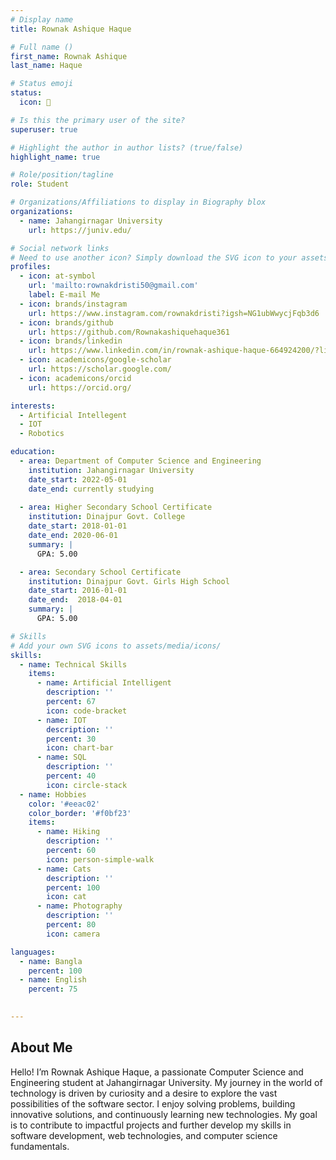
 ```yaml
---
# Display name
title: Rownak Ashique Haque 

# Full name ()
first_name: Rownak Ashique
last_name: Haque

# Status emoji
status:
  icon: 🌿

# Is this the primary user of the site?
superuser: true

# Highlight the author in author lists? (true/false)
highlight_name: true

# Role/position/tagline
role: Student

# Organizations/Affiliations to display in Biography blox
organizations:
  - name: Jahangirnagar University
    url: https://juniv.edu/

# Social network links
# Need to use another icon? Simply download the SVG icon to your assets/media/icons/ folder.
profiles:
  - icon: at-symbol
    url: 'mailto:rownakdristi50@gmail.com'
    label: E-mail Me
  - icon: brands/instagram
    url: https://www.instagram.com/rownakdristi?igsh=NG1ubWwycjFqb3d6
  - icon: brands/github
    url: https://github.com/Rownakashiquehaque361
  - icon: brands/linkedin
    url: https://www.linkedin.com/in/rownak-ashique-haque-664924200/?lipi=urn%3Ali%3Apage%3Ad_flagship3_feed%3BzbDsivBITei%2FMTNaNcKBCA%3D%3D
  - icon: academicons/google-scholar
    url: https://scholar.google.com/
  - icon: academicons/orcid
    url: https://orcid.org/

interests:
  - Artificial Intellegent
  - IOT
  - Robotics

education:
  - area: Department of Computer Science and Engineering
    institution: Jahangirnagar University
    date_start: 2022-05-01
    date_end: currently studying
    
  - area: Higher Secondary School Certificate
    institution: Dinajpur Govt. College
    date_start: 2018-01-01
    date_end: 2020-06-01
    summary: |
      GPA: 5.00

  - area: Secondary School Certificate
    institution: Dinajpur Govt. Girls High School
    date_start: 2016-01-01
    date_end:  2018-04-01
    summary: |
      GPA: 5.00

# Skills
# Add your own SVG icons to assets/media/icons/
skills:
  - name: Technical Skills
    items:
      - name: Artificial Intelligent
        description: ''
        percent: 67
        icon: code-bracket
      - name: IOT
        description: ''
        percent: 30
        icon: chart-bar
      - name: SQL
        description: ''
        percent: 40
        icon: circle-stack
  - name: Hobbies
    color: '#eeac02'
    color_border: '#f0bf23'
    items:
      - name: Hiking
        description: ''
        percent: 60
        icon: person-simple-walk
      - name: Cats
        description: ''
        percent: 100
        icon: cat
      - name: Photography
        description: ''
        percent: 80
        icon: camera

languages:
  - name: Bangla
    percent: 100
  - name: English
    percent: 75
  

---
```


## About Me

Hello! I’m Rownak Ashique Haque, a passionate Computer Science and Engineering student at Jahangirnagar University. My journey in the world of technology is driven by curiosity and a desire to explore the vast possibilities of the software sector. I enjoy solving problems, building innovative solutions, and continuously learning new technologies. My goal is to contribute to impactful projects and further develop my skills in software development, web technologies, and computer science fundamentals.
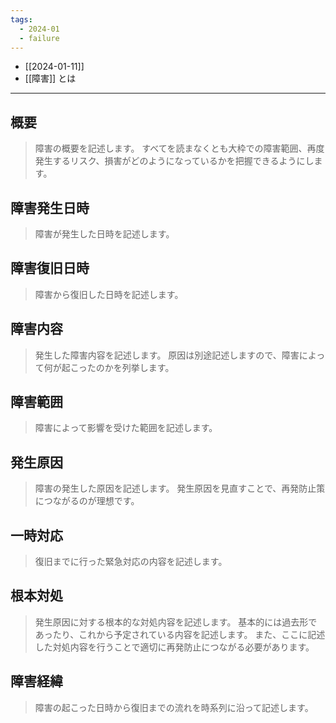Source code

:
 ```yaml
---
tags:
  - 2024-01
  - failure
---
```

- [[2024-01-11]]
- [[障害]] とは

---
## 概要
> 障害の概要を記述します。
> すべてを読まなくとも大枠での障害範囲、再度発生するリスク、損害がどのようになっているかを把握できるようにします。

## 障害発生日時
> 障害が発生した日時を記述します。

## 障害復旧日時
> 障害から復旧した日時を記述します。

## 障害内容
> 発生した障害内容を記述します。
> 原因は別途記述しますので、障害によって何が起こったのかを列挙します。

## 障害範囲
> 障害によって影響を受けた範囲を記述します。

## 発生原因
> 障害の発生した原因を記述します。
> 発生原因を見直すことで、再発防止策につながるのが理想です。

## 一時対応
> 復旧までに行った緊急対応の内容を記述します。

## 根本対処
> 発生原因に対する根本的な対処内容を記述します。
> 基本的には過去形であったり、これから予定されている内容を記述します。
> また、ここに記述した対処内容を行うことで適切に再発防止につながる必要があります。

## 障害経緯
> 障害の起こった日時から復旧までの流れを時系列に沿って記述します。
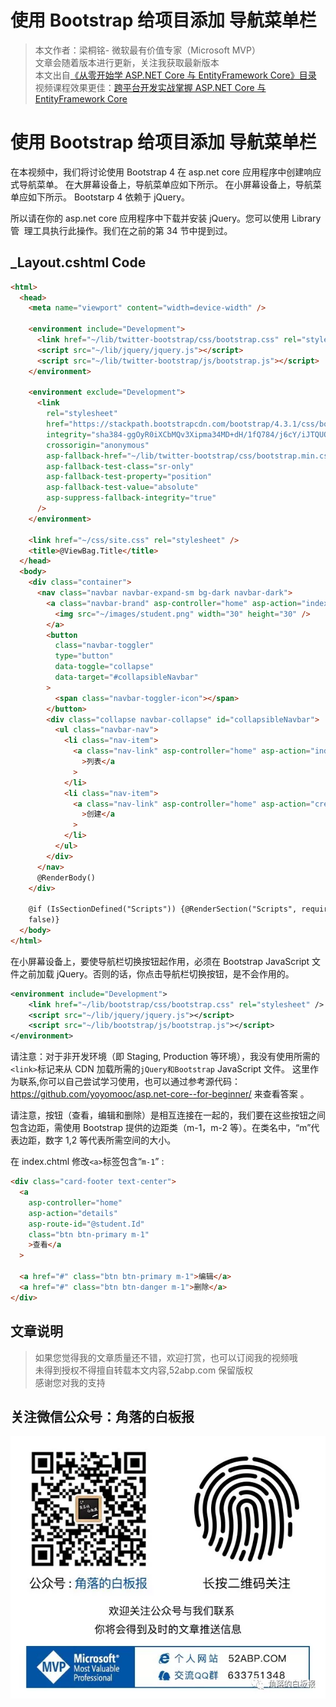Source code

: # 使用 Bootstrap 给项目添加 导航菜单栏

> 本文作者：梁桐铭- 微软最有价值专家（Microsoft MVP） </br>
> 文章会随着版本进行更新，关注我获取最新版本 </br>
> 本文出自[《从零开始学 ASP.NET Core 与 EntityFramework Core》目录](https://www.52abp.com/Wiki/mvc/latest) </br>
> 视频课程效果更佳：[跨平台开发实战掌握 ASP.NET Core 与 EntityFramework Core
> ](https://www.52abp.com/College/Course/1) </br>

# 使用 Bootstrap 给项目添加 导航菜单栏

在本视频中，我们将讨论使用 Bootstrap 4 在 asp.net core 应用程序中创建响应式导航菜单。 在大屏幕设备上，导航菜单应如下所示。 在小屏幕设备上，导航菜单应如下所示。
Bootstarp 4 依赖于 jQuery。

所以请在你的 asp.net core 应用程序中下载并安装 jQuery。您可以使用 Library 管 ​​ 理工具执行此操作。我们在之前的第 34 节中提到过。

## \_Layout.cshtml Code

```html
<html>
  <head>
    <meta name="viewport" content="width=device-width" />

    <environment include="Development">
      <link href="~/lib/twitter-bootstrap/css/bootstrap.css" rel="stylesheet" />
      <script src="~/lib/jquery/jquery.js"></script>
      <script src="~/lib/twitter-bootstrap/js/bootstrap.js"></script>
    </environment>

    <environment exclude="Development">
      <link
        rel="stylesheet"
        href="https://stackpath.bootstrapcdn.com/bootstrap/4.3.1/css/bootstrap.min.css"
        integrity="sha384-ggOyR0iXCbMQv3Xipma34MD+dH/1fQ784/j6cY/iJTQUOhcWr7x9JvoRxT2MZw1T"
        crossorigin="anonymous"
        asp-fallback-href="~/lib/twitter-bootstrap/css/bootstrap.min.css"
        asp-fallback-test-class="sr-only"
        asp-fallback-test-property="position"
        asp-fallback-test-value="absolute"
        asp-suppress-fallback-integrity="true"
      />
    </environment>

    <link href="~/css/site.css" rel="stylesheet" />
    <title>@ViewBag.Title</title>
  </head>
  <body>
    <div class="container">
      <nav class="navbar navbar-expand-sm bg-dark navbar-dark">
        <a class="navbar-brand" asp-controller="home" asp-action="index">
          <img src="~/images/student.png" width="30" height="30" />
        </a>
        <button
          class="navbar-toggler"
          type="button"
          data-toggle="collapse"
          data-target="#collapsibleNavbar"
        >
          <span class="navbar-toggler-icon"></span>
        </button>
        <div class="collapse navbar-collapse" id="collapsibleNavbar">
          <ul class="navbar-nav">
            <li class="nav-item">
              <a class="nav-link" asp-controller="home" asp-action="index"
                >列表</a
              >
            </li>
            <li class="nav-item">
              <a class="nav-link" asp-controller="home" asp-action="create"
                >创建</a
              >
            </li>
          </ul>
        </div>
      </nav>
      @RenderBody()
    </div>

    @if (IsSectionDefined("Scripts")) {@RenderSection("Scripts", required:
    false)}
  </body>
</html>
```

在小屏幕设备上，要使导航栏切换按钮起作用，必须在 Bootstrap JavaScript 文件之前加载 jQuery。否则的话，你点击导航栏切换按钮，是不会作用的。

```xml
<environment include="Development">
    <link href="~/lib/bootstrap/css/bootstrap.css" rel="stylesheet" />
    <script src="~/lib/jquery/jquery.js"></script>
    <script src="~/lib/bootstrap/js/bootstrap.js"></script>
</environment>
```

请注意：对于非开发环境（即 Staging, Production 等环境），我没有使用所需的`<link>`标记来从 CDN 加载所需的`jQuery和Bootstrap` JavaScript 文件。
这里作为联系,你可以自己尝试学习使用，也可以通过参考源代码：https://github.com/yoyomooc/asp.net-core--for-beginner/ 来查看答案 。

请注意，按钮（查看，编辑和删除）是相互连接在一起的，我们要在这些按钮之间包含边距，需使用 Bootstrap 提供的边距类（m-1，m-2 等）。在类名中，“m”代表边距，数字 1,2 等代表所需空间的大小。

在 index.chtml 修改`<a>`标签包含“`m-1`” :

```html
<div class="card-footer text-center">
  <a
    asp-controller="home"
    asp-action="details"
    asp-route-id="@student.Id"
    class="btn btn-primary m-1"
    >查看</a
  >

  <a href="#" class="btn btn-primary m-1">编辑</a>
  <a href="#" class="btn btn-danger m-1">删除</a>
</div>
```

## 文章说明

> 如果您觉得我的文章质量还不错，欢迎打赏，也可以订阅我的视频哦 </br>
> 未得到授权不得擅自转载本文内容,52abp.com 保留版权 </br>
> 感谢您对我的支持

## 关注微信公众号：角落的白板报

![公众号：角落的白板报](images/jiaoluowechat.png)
______
BRIEF ->
All lines carrying the word "Dinajpur" must be copied from the data above.

RESULT OF THE TASK ->
    institution: Dinajpur Govt. College
    institution: Dinajpur Govt. Girls High School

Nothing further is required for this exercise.